Had Brenda Spencer been male she very probably would not have been immortalised in song or even remembered at all apart from those closely involved with the case. Guns are supposed to be for men and are wrapped in the American macho idealism and implicitly the fear of the ‘other’ propagated by gun advocate organisations. 88 percent of American women killed by gun violence between 1981 and 2013 were attacked by someone they knew. [8] Ironically the National Rifle Association (NRA) are having their cake and eating it through claiming that because of statistics such as those above women should buy more guns. It does seem from these stats that banning or controlling guns is very sensible and logical but because this is America we’re talking about and the fact that the NRA funds many politicians both Republican and Democrat means it isn’t going to happen any time soon.
It was necessary to create a fall from grace for Spencer rather than a logical if (extremely horrendous) outcome to a very dysfunctional upbringing. As Susanna Galbraith astutely points outs in the Abridged 0 – 1979 Editorial: It is easier for there to be a monster that for there to be monstrosity. One can be framed and blamed, the other must be swum through and breathed in. [9]
Now we greet with a weary sigh, a shake of the head and a snarky comment about America’s obsessions with guns the news of some kid shooting their school-mates. However back then that someone was singing about it – and that was how most young people on this side of the water heard about Brenda Spencer first – was something quite macabre and strangely subversive. And of course when you’re young you can recognise a killer line like ‘I don’t like Mondays’. One thing the video did make me at least think was that Spencer was a nice ‘well-behaved’ girl who suddenly went on a rampage for no apparent cause.

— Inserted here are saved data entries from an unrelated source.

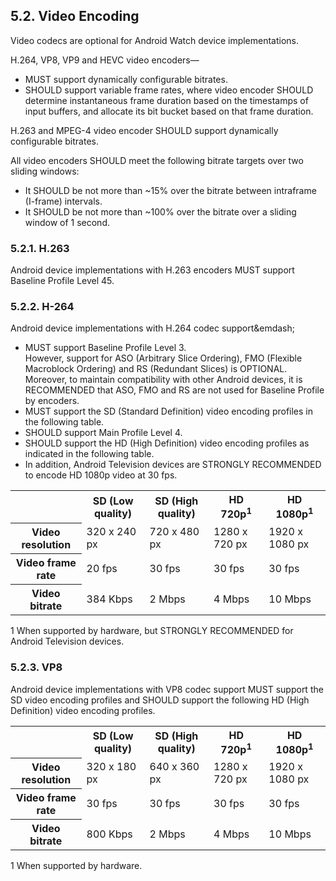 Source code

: ## 5.2\. Video Encoding

<div class="note">
Video codecs are optional for Android Watch device implementations.
</div>

H.264, VP8, VP9 and HEVC video encoders—

*   MUST support dynamically configurable bitrates.
*   SHOULD support variable frame rates, where video encoder SHOULD determine
instantaneous frame duration based on the timestamps of input buffers, and
allocate its bit bucket based on that frame duration.

H.263 and MPEG-4 video encoder SHOULD support dynamically configurable
bitrates.

All video encoders SHOULD meet the following bitrate targets over two sliding
windows:

*   It SHOULD be not more than ~15% over the bitrate between intraframe
(I-frame) intervals.
*   It SHOULD be not more than ~100% over the bitrate over a sliding window of
1 second.

### 5.2.1\. H.263

Android device implementations with H.263 encoders MUST support Baseline Profile Level 45.

### 5.2.2\. H-264

Android device implementations with H.264 codec support&emdash;

*   MUST support Baseline Profile Level 3.<br>
    However, support for ASO (Arbitrary Slice Ordering), FMO (Flexible Macroblock
    Ordering) and RS (Redundant Slices) is OPTIONAL. Moreover, to maintain
    compatibility with other Android devices, it is RECOMMENDED that ASO, FMO
    and RS are not used for Baseline Profile by encoders.
*   MUST support the  SD (Standard Definition) video encoding profiles in the following table.
*   SHOULD support Main Profile Level 4.
*   SHOULD support the  HD (High Definition) video encoding profiles as indicated in the following table.
*   In addition, Android Television devices are STRONGLY RECOMMENDED to encode HD 1080p video at 30 fps.

<table>
 <tr>
    <th></th>
    <th>SD (Low quality)</th>
    <th>SD (High quality)</th>
    <th>HD 720p<sup>1</sup></th>
    <th>HD 1080p<sup>1</sup></th>
 </tr>
 <tr>
    <th>Video resolution</th>
    <td>320 x 240 px</td>
    <td>720 x 480 px</td>
    <td>1280 x 720 px</td>
    <td>1920 x 1080 px</td>
 </tr>
 <tr>
    <th>Video frame rate</th>
    <td>20 fps</td>
    <td>30 fps</td>
    <td>30 fps</td>
    <td>30 fps</td>
 </tr>
 <tr>
    <th>Video bitrate</th>
    <td>384 Kbps</td>
    <td>2 Mbps</td>
    <td>4 Mbps</td>
    <td>10 Mbps</td>
 </tr>
</table>


<p class="table_footnote">1 When supported by hardware, but STRONGLY RECOMMENDED
for Android Television devices.</p>

### 5.2.3\. VP8

Android device implementations with VP8 codec support MUST support the SD video 
encoding profiles and SHOULD support the following HD (High Definition) video encoding profiles.

<table>
 <tr>
    <th></th>
    <th>SD (Low quality)</th>
    <th>SD (High quality)</th>
    <th>HD 720p<sup>1</sup></th>
    <th>HD 1080p<sup>1</sup></th>
 </tr>
 <tr>
    <th>Video resolution</th>
    <td>320 x 180 px</td>
    <td>640 x 360 px</td>
    <td>1280 x 720 px</td>
    <td>1920 x 1080 px</td>
 </tr>
 <tr>
    <th>Video frame rate</th>
    <td>30 fps</td>
    <td>30 fps</td>
    <td>30 fps</td>
    <td>30 fps</td>
 </tr>
 <tr>
    <th>Video bitrate</th>
    <td>800 Kbps </td>
    <td>2 Mbps</td>
    <td>4 Mbps</td>
    <td>10 Mbps</td>
 </tr>
</table>

<p class="table_footnote">1 When supported by hardware.</p>


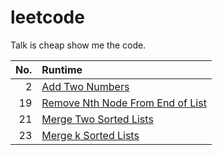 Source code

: # leetcode
Talk is cheap show me the code.

| No.       | Runtime     | 
| -------------: | :---------- |
| 2 | [Add Two Numbers]()   |
| 19 | [Remove Nth Node From End of List]()   |
| 21 | [Merge Two Sorted Lists]()   |
| 23 | [Merge k Sorted Lists]()   | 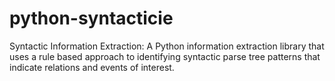 # python-syntacticie
Syntactic Information Extraction: A Python information extraction library that uses a rule based approach to identifying syntactic parse tree patterns that indicate relations and events of interest.
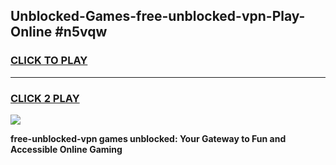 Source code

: 
## Unblocked-Games-free-unblocked-vpn-Play-Online #n5vqw
<h3>
<a href="https://news.freeplayer.one?title=free-unblocked-vpn&ref=3">CLICK TO PLAY</a></h3>
<hr>

<h3>
<a href="https://news.freeplayer.one?title=free-unblocked-vpn&ref=3">CLICK 2 PLAY</a>
  
</h3>

<a href="https://news.freeplayer.one?title=free-unblocked-vpn&ref=3"><img src="https://clearcache.store/games.png"></a>


**free-unblocked-vpn games unblocked: Your Gateway to Fun and Accessible Online Gaming**
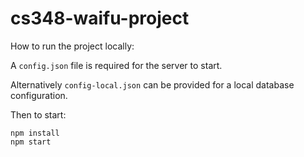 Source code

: # cs348-waifu-project

How to run the project locally:

A `config.json` file is required for the server to start.

Alternatively `config-local.json` can be provided for a local database configuration.

Then to start:

    npm install
	npm start


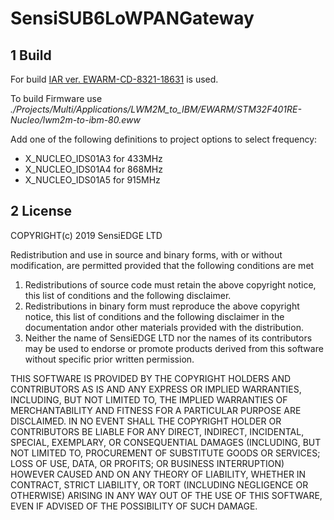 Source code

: # SensiSUB6LoWPANGateway

## 1 Build
For build [IAR ver. EWARM-CD-8321-18631](httpswww.iar.com) is used.

To build Firmware use *./Projects/Multi/Applications/LWM2M_to_IBM/EWARM/STM32F401RE-Nucleo/lwm2m-to-ibm-80.eww*

Add one of the following definitions to project options to select frequency:

 * X_NUCLEO_IDS01A3 for 433MHz 
 * X_NUCLEO_IDS01A4 for 868MHz 
 * X_NUCLEO_IDS01A5 for 915MHz

## 2 License

COPYRIGHT(c) 2019 SensiEDGE LTD

Redistribution and use in source and binary forms, with or without modification,
are permitted provided that the following conditions are met
  1. Redistributions of source code must retain the above copyright notice,
     this list of conditions and the following disclaimer.
  2. Redistributions in binary form must reproduce the above copyright notice,
     this list of conditions and the following disclaimer in the documentation
     andor other materials provided with the distribution.
  3. Neither the name of SensiEDGE LTD nor the names of its contributors may
     be used to endorse or promote products derived from this software
     without specific prior written permission.
     
THIS SOFTWARE IS PROVIDED BY THE COPYRIGHT HOLDERS AND CONTRIBUTORS AS IS
AND ANY EXPRESS OR IMPLIED WARRANTIES, INCLUDING, BUT NOT LIMITED TO, THE
IMPLIED WARRANTIES OF MERCHANTABILITY AND FITNESS FOR A PARTICULAR PURPOSE ARE
DISCLAIMED. IN NO EVENT SHALL THE COPYRIGHT HOLDER OR CONTRIBUTORS BE LIABLE
FOR ANY DIRECT, INDIRECT, INCIDENTAL, SPECIAL, EXEMPLARY, OR CONSEQUENTIAL
DAMAGES (INCLUDING, BUT NOT LIMITED TO, PROCUREMENT OF SUBSTITUTE GOODS OR
SERVICES; LOSS OF USE, DATA, OR PROFITS; OR BUSINESS INTERRUPTION) HOWEVER
CAUSED AND ON ANY THEORY OF LIABILITY, WHETHER IN CONTRACT, STRICT LIABILITY,
OR TORT (INCLUDING NEGLIGENCE OR OTHERWISE) ARISING IN ANY WAY OUT OF THE USE
OF THIS SOFTWARE, EVEN IF ADVISED OF THE POSSIBILITY OF SUCH DAMAGE.
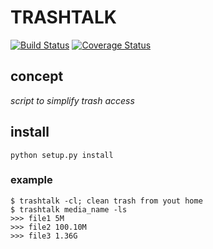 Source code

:# TRASHTALK

[![Build Status](https://travis-ci.org/PTank/trashtalk.svg?branch=master)](https://travis-ci.org/PTank/trashtalk) 
[![Coverage Status](https://coveralls.io/repos/github/PTank/trashtalk/badge.svg?branch=master)](https://coveralls.io/github/PTank/trashtalk?branch=master) 

## concept

*script to simplify trash access*

## install

	python setup.py install

### example

	$ trashtalk -cl; clean trash from yout home
	$ trashtalk media_name -ls
	>>> file1 5M
	>>> file2 100.10M
	>>> file3 1.36G

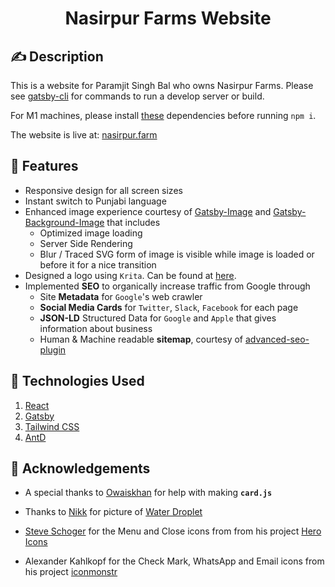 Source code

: <h1 align="center">
  Nasirpur Farms Website
</h1>

## ✍️ Description

This is a website for Paramjit Singh Bal who owns Nasirpur Farms. Please see [gatsby-cli](https://www.gatsbyjs.com/docs/gatsby-cli/) for commands to run a develop server or build.

For M1 machines, please install [these](https://github.com/nuxt/image/issues/204#issue-837103392) dependencies before running `npm i`.

The website is live at: [nasirpur.farm](https://nasirpur.farm/)

## 🌟 Features

- Responsive design for all screen sizes
- Instant switch to Punjabi language
- Enhanced image experience courtesy of [Gatsby-Image](https://www.gatsbyjs.com/plugins/gatsby-image/) and [Gatsby-Background-Image](https://www.gatsbyjs.com/plugins/gatsby-background-image/) that includes
  - Optimized image loading
  - Server Side Rendering
  - Blur / Traced SVG form of image is visible while image is loaded or before it for a nice transition
- Designed a logo using `Krita`. Can be found at [here](src/images/nasirpur_farms_logo.png).
- Implemented **SEO** to organically increase traffic from Google through
  - Site **Metadata** for `Google`'s web crawler
  - **Social Media Cards** for `Twitter`, `Slack`, `Facebook` for each page
  - **JSON-LD** Structured Data for `Google` and `Apple` that gives information about business
  - Human & Machine readable **sitemap**, courtesy of [advanced-seo-plugin](https://www.gatsbyjs.com/plugins/gatsby-plugin-advanced-sitemap/)

## 🚀 Technologies Used

1.  [React](https://reactjs.org/)
1.  [Gatsby](https://www.gatsbyjs.com/)
1.  [Tailwind CSS](https://tailwindcss.com/)
1.  [AntD](https://ant.design/)

## 🙏 Acknowledgements

- A special thanks to [Owaiskhan](https://github.com/owaiswiz) for help with making **`card.js`**

- Thanks to [Nikk](https://www.flickr.com/photos/nikkvalentine/) for picture of [Water Droplet](https://www.flickr.com/photos/nikkvalentine/26145405558/)

- [Steve Schoger](https://twitter.com/steveschoger) for the Menu and Close icons from from his project [Hero Icons](https://heroicons.com/)

- Alexander Kahlkopf for the Check Mark, WhatsApp and Email icons from his project [iconmonstr](https://iconmonstr.com/)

Apart from the occasional book or film (discussed below) Working Class children were very rarely depicted realistically in the arts and entertainment aimed at them. Working Class kids who read books inevitably read books mostly aimed at the Middle Class (whether British or American) at that time. The popularity of Enid Blyton’s Famous Five (which we all read) is testament to that:
The Five were solidly middle-class. The villains were mostly working class. The Five often hooked up with another child in their adventures, and those children often tended to be working class — often the unwashed masses who were in need of shoes or a pocket handkerchief, but once given them, used them wrong. Sometimes their parents were the villains and they had to be sent to a civilized home after the Five landed their parents in jail. [10]
Interestingly Blyton in The Famous Five encouraged us to believe (apart from ‘tom-boys’ such as George(ina)) that girls were weak, liable to burst into tears and run away at anything vaguely threatening and should not be trusted except perhaps as espionage agents with the implication that femininity itself is inherently untrustworthy. Some have made the point that Blyton undermines this with her portrayal of George but George is a kind of self-portrait and an indication of how the author saw herself rather than a comment on gender disparities. In a weird way in the Famous Five way of thinking a ‘poorly brought up’ female could easily have shot up a school had she have stolen a gun from a ‘responsible’ male such as Julian or Dick.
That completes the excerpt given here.